Mark Ellis

Personal information
- Full name: Mark Thomas Ellis
- Born: 16 May 1962 (age 64) Castle Acre, Norfolk, England
- Batting: Right-handed
- Bowling: Right-arm fast-medium

Domestic team information
- 1987–1991: Norfolk

Career statistics
| Competition | List A |
| Matches | 2 |
| Runs scored | 0 |
| Batting average | 0.00 |
| 100s/50s | 0/0 |
| Top score | 0* |
| Balls bowled | 86 |
| Wickets | 2 |
| Bowling average | 22.50 |
| 5 wickets in innings | 0 |
| 10 wickets in match | 0 |
| Best bowling | 2/33 |
| Catches/stumpings | 1/– |
- Source: Cricinfo, 29 June 2011

= Mark Ellis (cricketer) =

English cricketer (born 1962)

Mark Thomas Ellis (born 19 May 1962) is a former English cricketer. Ellis was a right-handed batsman who bowled right-arm fast-medium. He was born in Castle Acre, Norfolk.

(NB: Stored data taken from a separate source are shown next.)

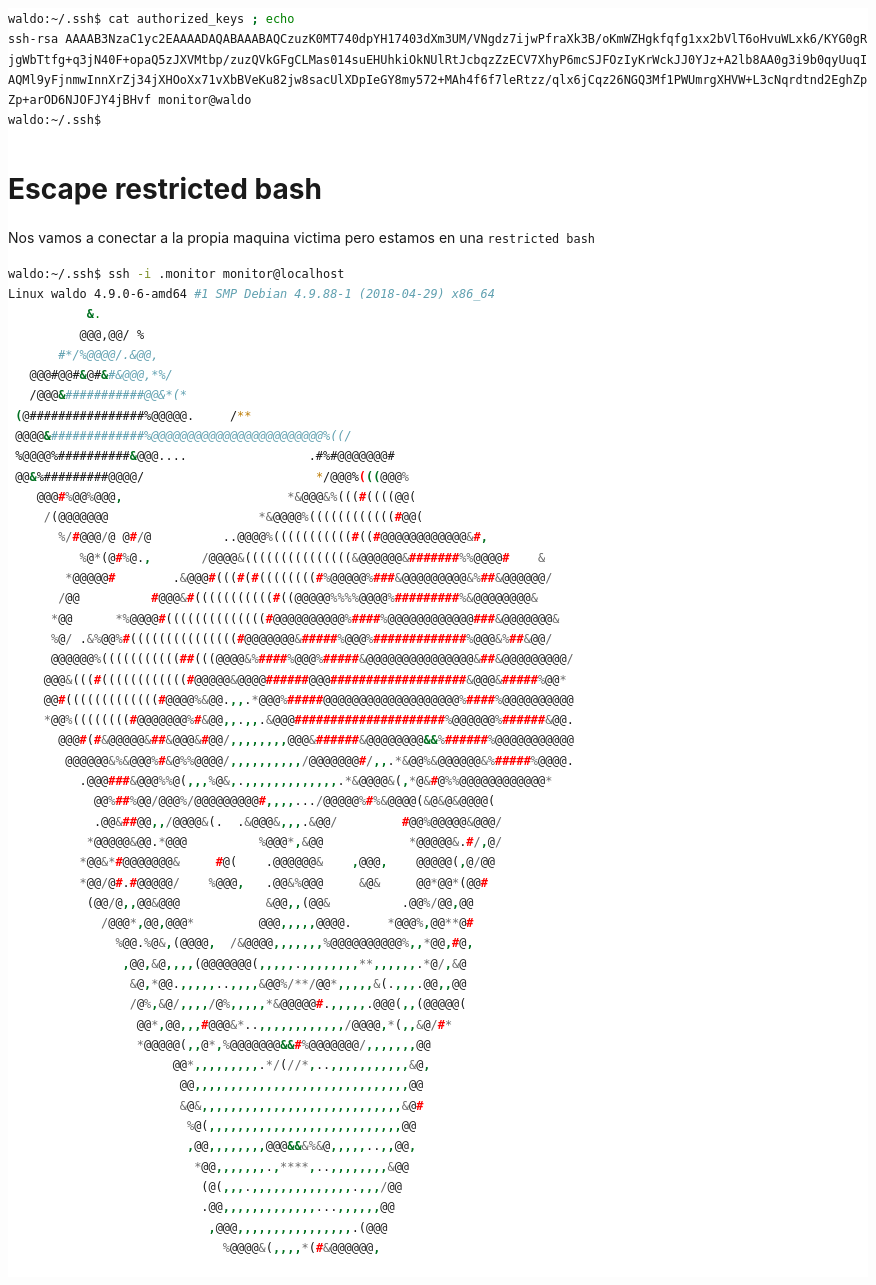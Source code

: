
 ```bash
waldo:~/.ssh$ cat authorized_keys ; echo
ssh-rsa AAAAB3NzaC1yc2EAAAADAQABAAABAQCzuzK0MT740dpYH17403dXm3UM/VNgdz7ijwPfraXk3B/oKmWZHgkfqfg1xx2bVlT6oHvuWLxk6/KYG0gRjgWbTtfg+q3jN40F+opaQ5zJXVMtbp/zuzQVkGFgCLMas014suEHUhkiOkNUlRtJcbqzZzECV7XhyP6mcSJFOzIyKrWckJJ0YJz+A2lb8AA0g3i9b0qyUuqIAQMl9yFjnmwInnXrZj34jXHOoXx71vXbBVeKu82jw8sacUlXDpIeGY8my572+MAh4f6f7leRtzz/qlx6jCqz26NGQ3Mf1PWUmrgXHVW+L3cNqrdtnd2EghZpZp+arOD6NJOFJY4jBHvf monitor@waldo
waldo:~/.ssh$ 
```

# Escape restricted bash

Nos vamos a conectar a la propia maquina victima pero estamos en una `restricted bash`

```bash
waldo:~/.ssh$ ssh -i .monitor monitor@localhost
Linux waldo 4.9.0-6-amd64 #1 SMP Debian 4.9.88-1 (2018-04-29) x86_64
           &.                                                                  
          @@@,@@/ %                                                            
       #*/%@@@@/.&@@,                                                          
   @@@#@@#&@#&#&@@@,*%/                                                        
   /@@@&###########@@&*(*                                                      
 (@################%@@@@@.     /**                                             
 @@@@&#############%@@@@@@@@@@@@@@@@@@@@@@@@%((/                               
 %@@@@%##########&@@@....                 .#%#@@@@@@@#                         
 @@&%#########@@@@/                        */@@@%(((@@@%                       
    @@@#%@@%@@@,                       *&@@@&%(((#((((@@(                      
     /(@@@@@@@                     *&@@@@%((((((((((((#@@(                     
       %/#@@@/@ @#/@          ..@@@@%(((((((((((#((#@@@@@@@@@@@@&#,            
          %@*(@#%@.,       /@@@@&(((((((((((((((&@@@@@@&#######%%@@@@#    &    
        *@@@@@#        .&@@@#(((#(#((((((((#%@@@@@%###&@@@@@@@@@&%##&@@@@@@/   
       /@@          #@@@&#(((((((((((#((@@@@@%%%%@@@@%#########%&@@@@@@@@&     
      *@@      *%@@@@#((((((((((((((#@@@@@@@@@@%####%@@@@@@@@@@@@###&@@@@@@@&  
      %@/ .&%@@%#(((((((((((((((#@@@@@@@&#####%@@@%#############%@@@&%##&@@/   
      @@@@@@%(((((((((((##(((@@@@&%####%@@@%#####&@@@@@@@@@@@@@@@&##&@@@@@@@@@/
     @@@&(((#((((((((((((#@@@@@&@@@@######@@@###################&@@@&#####%@@* 
     @@#(((((((((((((#@@@@%&@@.,,.*@@@%#####@@@@@@@@@@@@@@@@@@@%####%@@@@@@@@@@
     *@@%((((((((#@@@@@@@%#&@@,,.,,.&@@@#####################%@@@@@@%######&@@.
       @@@#(#&@@@@@&##&@@@&#@@/,,,,,,,,@@@&######&@@@@@@@@&&%######%@@@@@@@@@@@
        @@@@@@&%&@@@%#&@%%@@@@/,,,,,,,,,,/@@@@@@@#/,,.*&@@%&@@@@@@&%#####%@@@@.
          .@@@###&@@@%%@(,,,%@&,.,,,,,,,,,,,,,.*&@@@@&(,*@&#@%%@@@@@@@@@@@@*   
            @@%##%@@/@@@%/@@@@@@@@@#,,,,.../@@@@@%#%&@@@@(&@&@&@@@@(           
            .@@&##@@,,/@@@@&(.  .&@@@&,,,.&@@/         #@@%@@@@@&@@@/          
           *@@@@@&@@.*@@@          %@@@*,&@@            *@@@@@&.#/,@/          
          *@@&*#@@@@@@@&     #@(    .@@@@@@&    ,@@@,    @@@@@(,@/@@           
          *@@/@#.#@@@@@/    %@@@,   .@@&%@@@     &@&     @@*@@*(@@#            
           (@@/@,,@@&@@@            &@@,,(@@&          .@@%/@@,@@              
             /@@@*,@@,@@@*         @@@,,,,,@@@@.     *@@@%,@@**@#              
               %@@.%@&,(@@@@,  /&@@@@,,,,,,,%@@@@@@@@@@%,,*@@,#@,              
                ,@@,&@,,,,(@@@@@@@(,,,,,.,,,,,,,,**,,,,,,.*@/,&@               
                 &@,*@@.,,,,,..,,,,&@@%/**/@@*,,,,,&(.,,,.@@,,@@               
                 /@%,&@/,,,,/@%,,,,,*&@@@@@#.,,,,,.@@@(,,(@@@@@(               
                  @@*,@@,,,#@@@&*..,,,,,,,,,,,,/@@@@,*(,,&@/#*                 
                  *@@@@@(,,@*,%@@@@@@@&&#%@@@@@@@/,,,,,,,@@                    
                       @@*,,,,,,,,,.*/(//*,..,,,,,,,,,,,&@,                    
                        @@,,,,,,,,,,,,,,,,,,,,,,,,,,,,,,@@                     
                        &@&,,,,,,,,,,,,,,,,,,,,,,,,,,,,&@#                     
                         %@(,,,,,,,,,,,,,,,,,,,,,,,,,,,@@                      
                         ,@@,,,,,,,,@@@&&&%&@,,,,,..,,@@,                      
                          *@@,,,,,,,.,****,..,,,,,,,,&@@                       
                           (@(,,,.,,,,,,,,,,,,,,.,,,/@@                        
                           .@@,,,,,,,,,,,,,...,,,,,,@@                         
                            ,@@@,,,,,,,,,,,,,,,,.(@@@                          
                              %@@@@&(,,,,*(#&@@@@@@,     
                              
```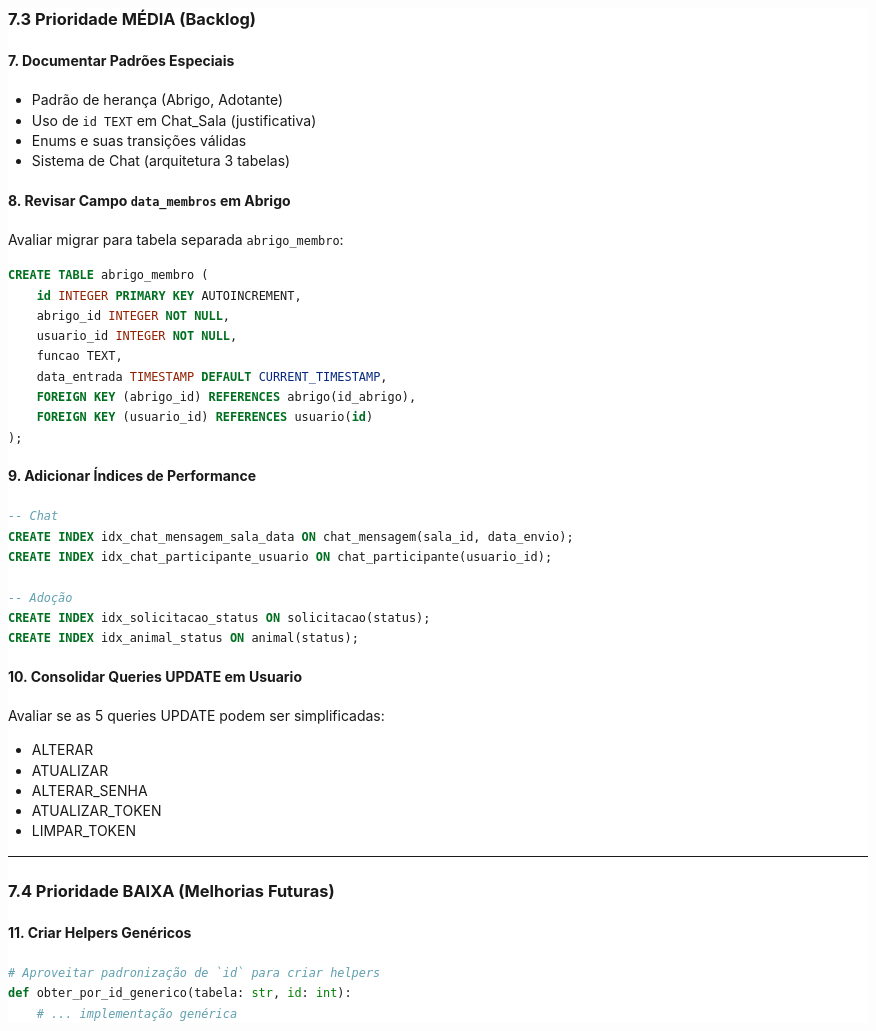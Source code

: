 
### 7.3 Prioridade MÉDIA (Backlog)

#### 7. Documentar Padrões Especiais
- Padrão de herança (Abrigo, Adotante)
- Uso de `id TEXT` em Chat_Sala (justificativa)
- Enums e suas transições válidas
- Sistema de Chat (arquitetura 3 tabelas)

#### 8. Revisar Campo `data_membros` em Abrigo
Avaliar migrar para tabela separada `abrigo_membro`:
```sql
CREATE TABLE abrigo_membro (
    id INTEGER PRIMARY KEY AUTOINCREMENT,
    abrigo_id INTEGER NOT NULL,
    usuario_id INTEGER NOT NULL,
    funcao TEXT,
    data_entrada TIMESTAMP DEFAULT CURRENT_TIMESTAMP,
    FOREIGN KEY (abrigo_id) REFERENCES abrigo(id_abrigo),
    FOREIGN KEY (usuario_id) REFERENCES usuario(id)
);
```

#### 9. Adicionar Índices de Performance
```sql
-- Chat
CREATE INDEX idx_chat_mensagem_sala_data ON chat_mensagem(sala_id, data_envio);
CREATE INDEX idx_chat_participante_usuario ON chat_participante(usuario_id);

-- Adoção
CREATE INDEX idx_solicitacao_status ON solicitacao(status);
CREATE INDEX idx_animal_status ON animal(status);
```

#### 10. Consolidar Queries UPDATE em Usuario
Avaliar se as 5 queries UPDATE podem ser simplificadas:
- ALTERAR
- ATUALIZAR
- ALTERAR_SENHA
- ATUALIZAR_TOKEN
- LIMPAR_TOKEN

---

### 7.4 Prioridade BAIXA (Melhorias Futuras)

#### 11. Criar Helpers Genéricos
```python
# Aproveitar padronização de `id` para criar helpers
def obter_por_id_generico(tabela: str, id: int):
    # ... implementação genérica
```
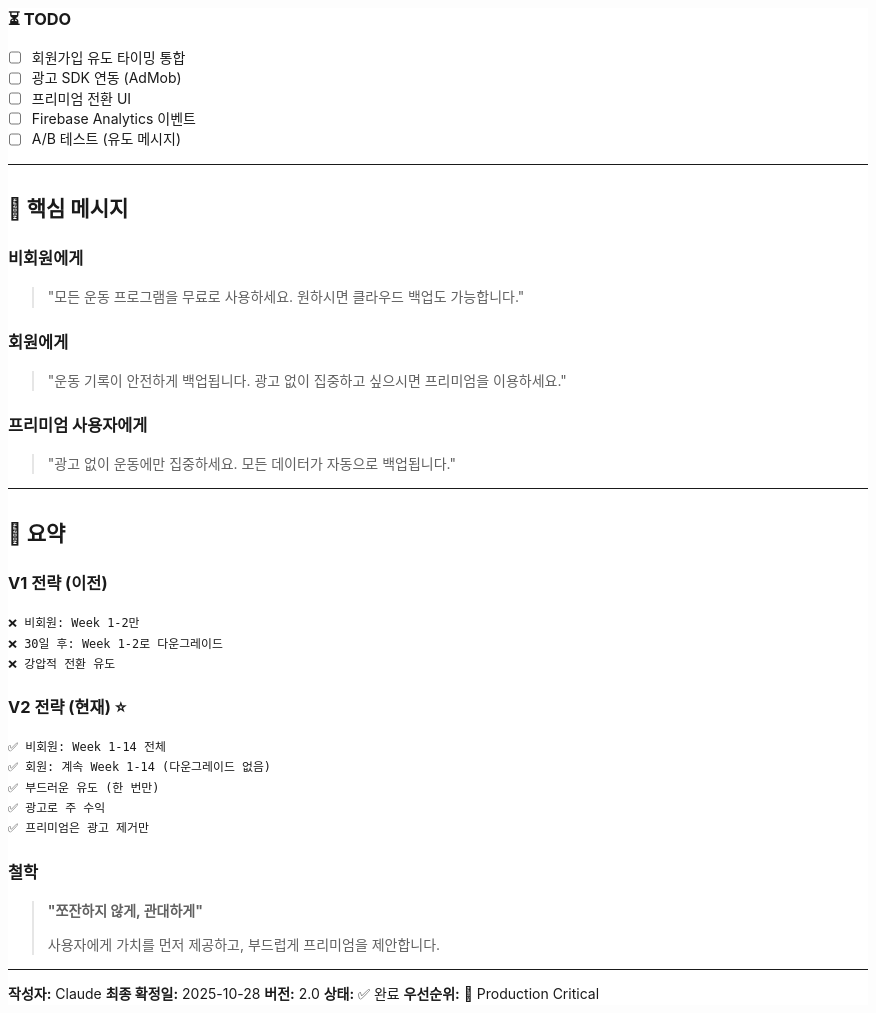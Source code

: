 ### ⏳ TODO

- [ ] 회원가입 유도 타이밍 통합
- [ ] 광고 SDK 연동 (AdMob)
- [ ] 프리미엄 전환 UI
- [ ] Firebase Analytics 이벤트
- [ ] A/B 테스트 (유도 메시지)

---

## 🎯 핵심 메시지

### 비회원에게
> "모든 운동 프로그램을 무료로 사용하세요.
> 원하시면 클라우드 백업도 가능합니다."

### 회원에게
> "운동 기록이 안전하게 백업됩니다.
> 광고 없이 집중하고 싶으시면 프리미엄을 이용하세요."

### 프리미엄 사용자에게
> "광고 없이 운동에만 집중하세요.
> 모든 데이터가 자동으로 백업됩니다."

---

## 🎉 요약

### V1 전략 (이전)
```
❌ 비회원: Week 1-2만
❌ 30일 후: Week 1-2로 다운그레이드
❌ 강압적 전환 유도
```

### V2 전략 (현재) ⭐
```
✅ 비회원: Week 1-14 전체
✅ 회원: 계속 Week 1-14 (다운그레이드 없음)
✅ 부드러운 유도 (한 번만)
✅ 광고로 주 수익
✅ 프리미엄은 광고 제거만
```

### 철학
> **"쪼잔하지 않게, 관대하게"**
>
> 사용자에게 가치를 먼저 제공하고,
> 부드럽게 프리미엄을 제안합니다.

---

**작성자:** Claude
**최종 확정일:** 2025-10-28
**버전:** 2.0
**상태:** ✅ 완료
**우선순위:** 🔴 Production Critical
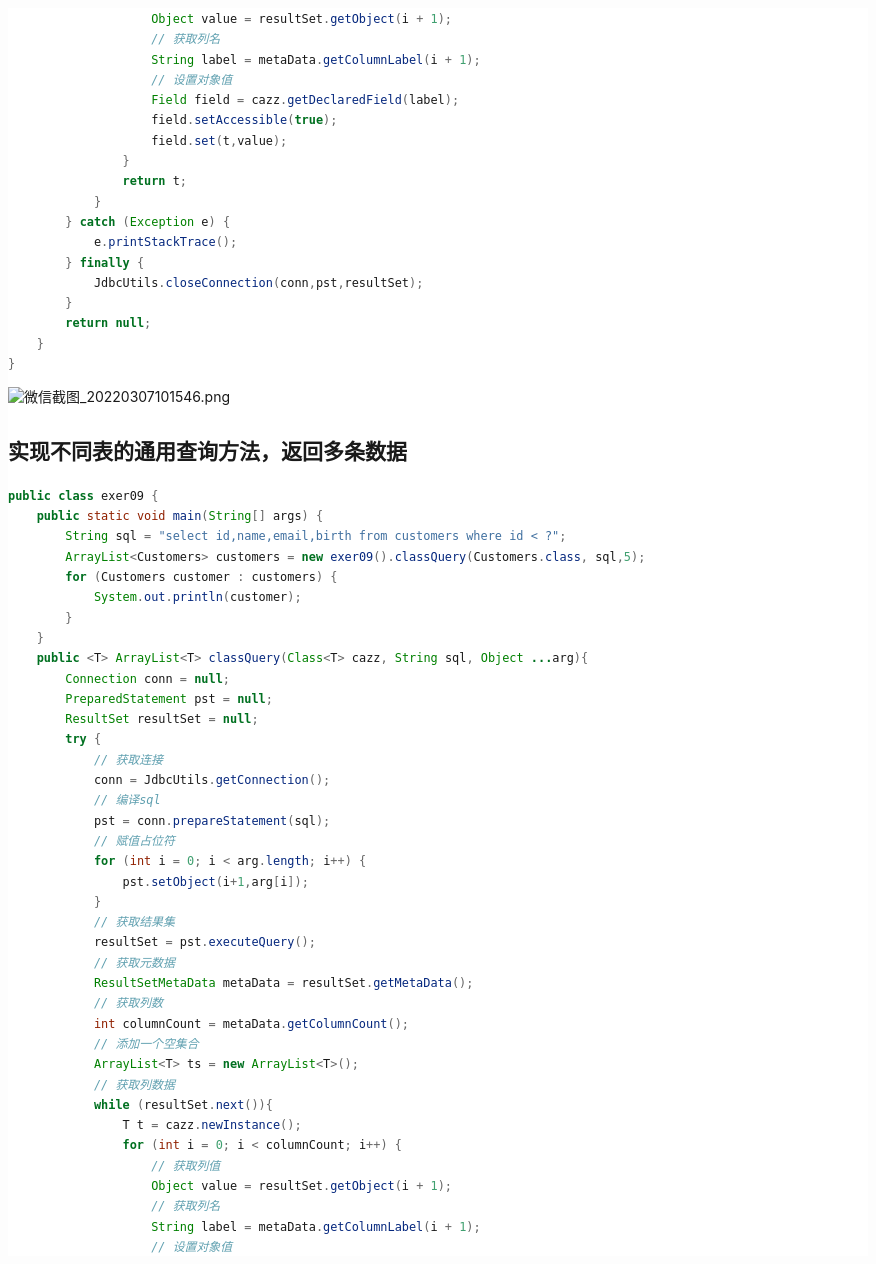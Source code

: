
 ```java
                    Object value = resultSet.getObject(i + 1);
                    // 获取列名
                    String label = metaData.getColumnLabel(i + 1);
                    // 设置对象值
                    Field field = cazz.getDeclaredField(label);
                    field.setAccessible(true);
                    field.set(t,value);
                }
                return t;
            }
        } catch (Exception e) {
            e.printStackTrace();
        } finally {
            JdbcUtils.closeConnection(conn,pst,resultSet);
        }
        return null;
    }
}
```

![微信截图_20220307101546.png](https://szx-bucket1.fsh.bcebos.com/images/%E5%BE%AE%E4%BF%A1%E6%88%AA%E5%9B%BE_20220307101546.png)

## 实现不同表的通用查询方法，返回多条数据

```java
public class exer09 {
    public static void main(String[] args) {
        String sql = "select id,name,email,birth from customers where id < ?";
        ArrayList<Customers> customers = new exer09().classQuery(Customers.class, sql,5);
        for (Customers customer : customers) {
            System.out.println(customer);
        }
    }
    public <T> ArrayList<T> classQuery(Class<T> cazz, String sql, Object ...arg){
        Connection conn = null;
        PreparedStatement pst = null;
        ResultSet resultSet = null;
        try {
            // 获取连接
            conn = JdbcUtils.getConnection();
            // 编译sql
            pst = conn.prepareStatement(sql);
            // 赋值占位符
            for (int i = 0; i < arg.length; i++) {
                pst.setObject(i+1,arg[i]);
            }
            // 获取结果集
            resultSet = pst.executeQuery();
            // 获取元数据
            ResultSetMetaData metaData = resultSet.getMetaData();
            // 获取列数
            int columnCount = metaData.getColumnCount();
            // 添加一个空集合
            ArrayList<T> ts = new ArrayList<T>();
            // 获取列数据
            while (resultSet.next()){
                T t = cazz.newInstance();
                for (int i = 0; i < columnCount; i++) {
                    // 获取列值
                    Object value = resultSet.getObject(i + 1);
                    // 获取列名
                    String label = metaData.getColumnLabel(i + 1);
                    // 设置对象值
```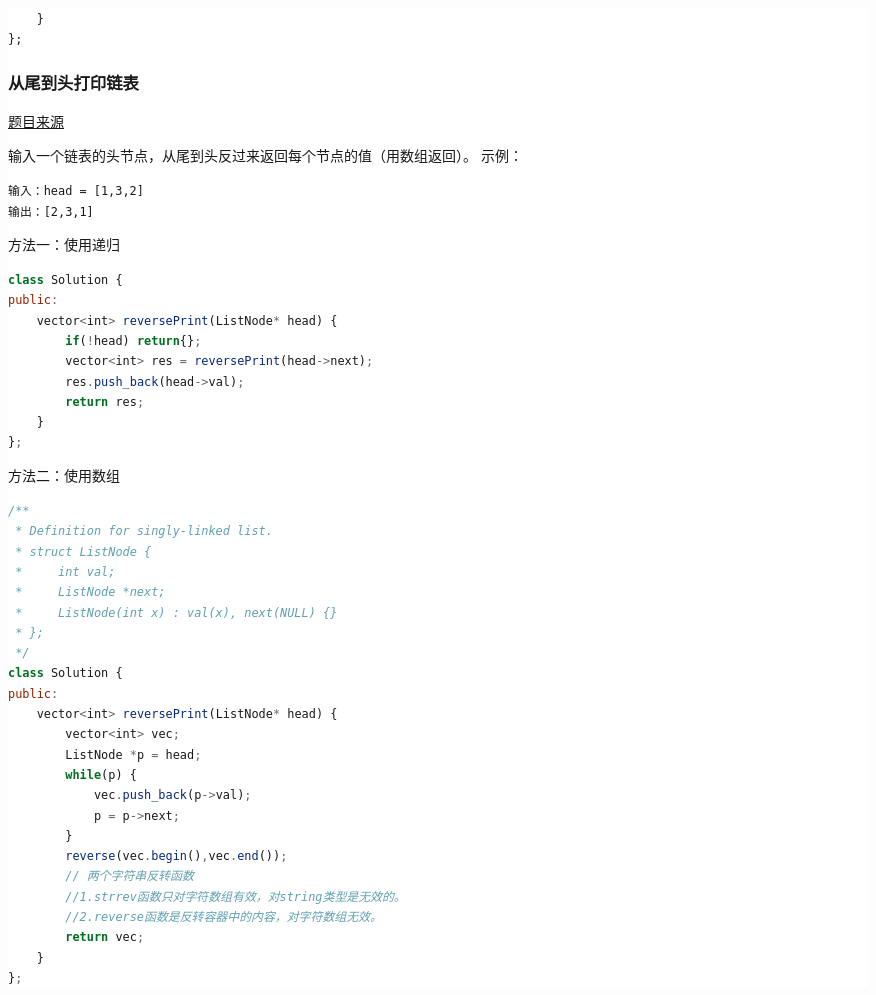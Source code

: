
 ```
    }
};
```

### 从尾到头打印链表

[题目来源](https://leetcode-cn.com/problems/cong-wei-dao-tou-da-yin-lian-biao-lcof/)

输入一个链表的头节点，从尾到头反过来返回每个节点的值（用数组返回）。
示例：
```
输入：head = [1,3,2]
输出：[2,3,1]
```

方法一：使用递归
```js
class Solution {
public:
    vector<int> reversePrint(ListNode* head) {
        if(!head) return{};
        vector<int> res = reversePrint(head->next);
        res.push_back(head->val);
        return res;
    }
};
```
方法二：使用数组
```js
/**
 * Definition for singly-linked list.
 * struct ListNode {
 *     int val;
 *     ListNode *next;
 *     ListNode(int x) : val(x), next(NULL) {}
 * };
 */
class Solution {
public:
    vector<int> reversePrint(ListNode* head) {
        vector<int> vec;
        ListNode *p = head;
        while(p) {
            vec.push_back(p->val);
            p = p->next;
        }
        reverse(vec.begin(),vec.end());
        // 两个字符串反转函数
        //1.strrev函数只对字符数组有效，对string类型是无效的。
        //2.reverse函数是反转容器中的内容，对字符数组无效。
        return vec;
    }
};
```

Ellis made his debut for Norfolk in the 1987 Minor Counties Championship against Cumberland. Ellis played Minor counties cricket for Norfolk from 1987 to 1991, which included 19 Minor Counties Championship matches and 7 MCCA Knockout Trophy matches. He made his List A debut against Yorkshire in the 1990 NatWest Trophy. In this match, he ended Norfolks' innings unbeaten on 0. With the ball, he bowled 2.2 wicket-less overs for the cost of 12 runs. He made a further List A appearance against Gloucestershire in the 1991 NatWest Trophy. In this match, he was dismissed for a duck by Richard Scott. He took the wickets of Jeremy Lloyds and Richard Scott.